Lady Poverty.....Clare, frail in health, possessing no weapons but prayer, and perpetually enclosed, stood in the middle, in utter fidelity to Lady Poverty.

.....She had her own trials. The order's first Cardinal Protector became Pope in 1227. He loved Clare. In 1220, after celebrating Holy Week with the sisters, he wrote:

"My very dear sister in Christ! From the very hour, when the necessity of returning here, separated me from your holy conversation and tore me away from that joy of heavenly treasure, such a bitterness of heart, such an abundance of tears and such an immensity of sorrow have overcome me.... I entrust my soul to you and commend my spirit to you, as Jesus on the cross commended his spirit to the Father..."

.....But he also felt it was his duty to look after her. .....He afflicted her with the Rule of St Benedict, an excellent institution the objectives of which could not even be said to run parallel to those of the Franciscan way.
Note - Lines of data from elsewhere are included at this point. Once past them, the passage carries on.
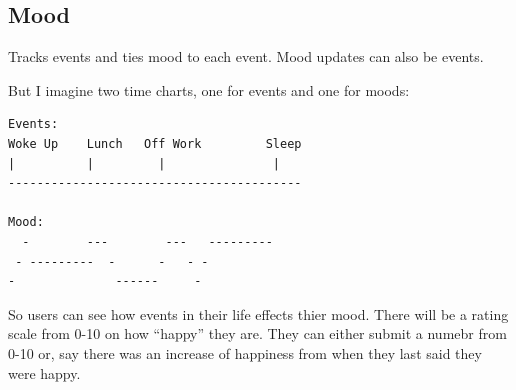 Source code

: \documentclass[12pt]{article}
\begin{document}
\subsection{Mood}

Tracks events and ties mood to each event. Mood updates can also be events.

But I imagine two time charts, one for events and one for moods:

\begin{verbatim}
Events:
Woke Up    Lunch   Off Work         Sleep
|          |         |               |
-----------------------------------------

Mood:
  -        ---        ---   ---------
 - ---------  -      -   - -
-              ------     -

\end{verbatim}

So users can see how events in their life effects thier mood. There will be a rating scale from 0-10 on how ``happy'' they are. They can either submit a numebr from 0-10 or, say there was an increase of happiness from when they last said they were happy.
\end{document}
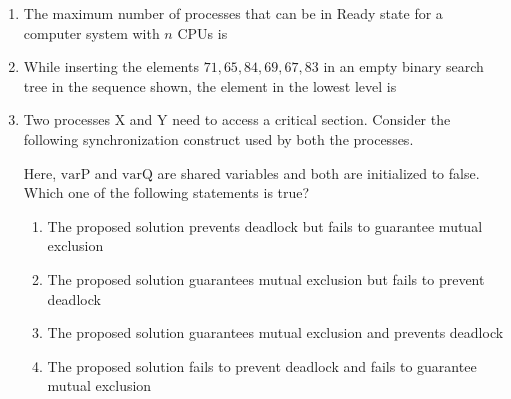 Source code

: \documentclass[journal,12pt,onecolumn]{IEEEtran}
\theoremstyle{remark}
\begin{document}
\begin{enumerate}
				\item The maximum number of processes that can be in Ready state for a computer system with $n$ CPUs is
				
				\hfill{}
				
				\begin{enumerate}
				\end{enumerate}
				
				\item While inserting the elements $71,65,84,69,67,83$ in an empty binary search tree  in the sequence shown, the element in the lowest level is
				
				\hfill{\brak{\text{GATE CS 2015}}}
				
				\begin{enumerate}
					\begin{multicols}{4}
						\item $65$
						\item $67$
						\item $69$
						\item $83$
					\end{multicols}
				\end{enumerate}
				
				\item Two processes X and Y need to access a critical section. Consider the following synchronization construct used by both the processes.
				
				
				\hfill{}
				
				Here, $\text{varP}$ and $\text{varQ}$ are shared variables and both are initialized to false. Which one of the following statements is true?
				
				\begin{enumerate}
					\item The proposed solution prevents deadlock but fails to guarantee mutual exclusion
					\item The proposed solution guarantees mutual exclusion but fails to prevent deadlock
					\item The proposed solution guarantees mutual exclusion and prevents deadlock
					\item The proposed solution fails to prevent deadlock and fails to guarantee mutual exclusion
				\end{enumerate}
				

\end{enumerate}
\end{document}
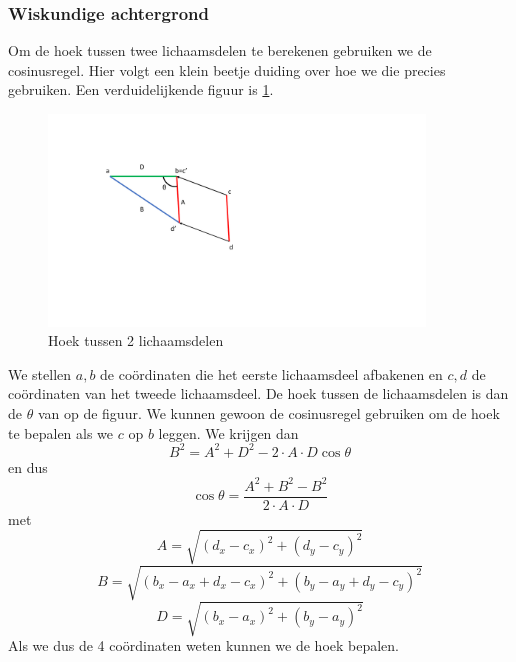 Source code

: \documentclass{article}
\begin{document}
\subsubsection{Wiskundige achtergrond}
Om de hoek tussen twee lichaamsdelen te berekenen gebruiken we de cosinusregel. Hier volgt een klein beetje duiding over hoe we die precies gebruiken. Een verduidelijkende figuur is \ref{cos}.\\
\begin{figure}
	\begin{center}
		\includegraphics[width=10cm]{cos.pdf}
	\end{center}
	\caption{Hoek tussen 2 lichaamsdelen}
	\label{cos}
\end{figure}
We stellen \(a, b\) de coördinaten die het eerste lichaamsdeel afbakenen en \(c, d\) de coördinaten van het tweede lichaamsdeel. De hoek tussen de lichaamsdelen is dan de \(\theta\) van op de figuur. We kunnen gewoon de cosinusregel gebruiken om de hoek te bepalen als we \(c\) op \(b\) leggen. We krijgen dan
\[B^2 = A^2 + D^2 -2\cdot A\cdot D\cos\theta\]
en dus
\[\cos\theta = \frac{A^2 + B^2 - B^2}{2\cdot A\cdot D}\]
met
\[A = \sqrt{(d_x - c_x)^2 + (d_y - c_y)^2}\]
\[B = \sqrt{(b_x - a_x + d_x - c_x)^2 + (b_y - a_y + d_y - c_y)^2}\]
\[D = \sqrt{(b_x - a_x)^2 + (b_y - a_y)^2}\]
Als we dus de 4 coördinaten weten kunnen we de hoek bepalen.
\end{document}
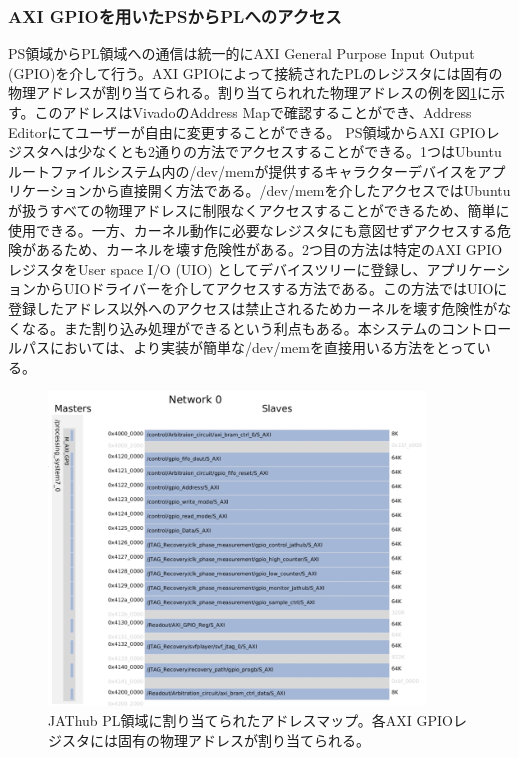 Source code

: \subsubsection{AXI GPIOを用いたPSからPLへのアクセス}
\label{subsubsec_axi}
\baselineskip
PS領域からPL領域への通信は統一的にAXI General Purpose Input Output (GPIO)を介して行う。AXI GPIOによって接続されたPLのレジスタには固有の物理アドレスが割り当てられる。割り当てられれた物理アドレスの例を図\ref{JATHuaddress}に示す。このアドレスはVivadoのAddress Mapで確認することができ、Address Editorにてユーザーが自由に変更することができる。
PS領域からAXI GPIOレジスタへは少なくとも2通りの方法でアクセスすることができる。1つはUbuntuルートファイルシステム内の/dev/memが提供するキャラクターデバイスをアプリケーションから直接開く方法である。/dev/memを介したアクセスではUbuntuが扱うすべての物理アドレスに制限なくアクセスすることができるため、簡単に使用できる。一方、カーネル動作に必要なレジスタにも意図せずアクセスする危険があるため、カーネルを壊す危険性がある。2つ目の方法は特定のAXI GPIOレジスタをUser space I/O (UIO) としてデバイスツリーに登録し、アプリケーションからUIOドライバーを介してアクセスする方法である。この方法ではUIOに登録したアドレス以外へのアクセスは禁止されるためカーネルを壊す危険性がなくなる。また割り込み処理ができるという利点もある。本システムのコントロールパスにおいては、より実装が簡単な/dev/memを直接用いる方法をとっている。
\baselineskip

\begin{figure} 
\centering
\includegraphics[width=10cm]{fig/QAQC/JATHubaddress.png}
\caption[アドレスマップ]{JAThub PL領域に割り当てられたアドレスマップ。各AXI GPIOレジスタには固有の物理アドレスが割り当てられる。}
\label{JATHuaddress}
\end{figure}

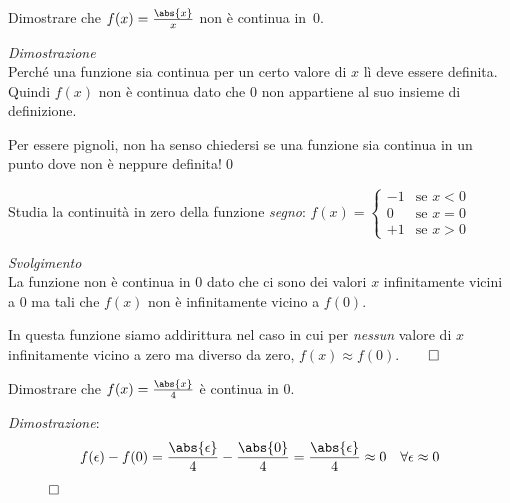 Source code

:\begin{esempio}
Dimostrare che \(f(x)=\frac{\abs{x}}{x}\) non è continua in~0.

{
\emph{Dimostrazione}\\
Perché una funzione sia continua per un certo valore di \(x\) 
lì deve essere definita. 
Quindi \(f(x)\) non è continua dato che \(0\) non appartiene al suo insieme 
di definizione.

Per essere pignoli, non ha senso chiedersi se una funzione sia 
continua in un punto dove non è neppure definita!\hfill \qed
}{
\scalebox{.9}{\contsecondo}
}
\end{esempio}



\begin{esempio}
Studia la continuità in zero della funzione \emph{segno}:
\(f(x)=\begin{cases} 
    -1 & \text{se } x < 0 \\ 
     0 & \text{se } x = 0 \\ 
    +1 & \text{se } x > 0
  \end{cases}
\)

\vspace{-.5em}
{
\scalebox{.9}{\fsegno}
}{
\emph{Svolgimento}\\
La funzione non è continua in \(0\) dato che ci sono dei valori 
\(x\) infinitamente vicini a \(0\) ma tali che \(f(x)\) non è infinitamente 
vicino a \(f(0)\). 

In questa funzione siamo addirittura nel caso in cui per \emph{nessun} 
valore di \(x\) infinitamente vicino a zero ma diverso da zero, 
\(f(x) \approx f(0)\).\hfill \(\qed\)
}
\end{esempio}

{
\begin{esempio}
 Dimostrare che \(f(x)=\frac{\abs{x}}{4}\) è continua in \(0\).

\emph{Dimostrazione}:
\[f(\epsilon) - f(0) = \frac{\abs{\epsilon}}{4} - \frac{\abs{0}}{4} = 
 \frac{\abs{\epsilon}}{4} \approx 0 \quad \forall \epsilon \approx 0\]
~ \hfill \(\qed\)
\end{esempio}
}{
\scalebox{1}{\contterzo}
}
Above all it saw poverty in a wholly different light. It was also very rigid; poverty is a freeing gift and the poor must adapt themselves to what God gives to them; only the rich can order their days as they please.

.....Houses of the sisters had sprung up in many of the places where the brother Friars had preached. Some of those to hear the good news were already Benedictine women religious. Not all of these had contact with San Damiano 's.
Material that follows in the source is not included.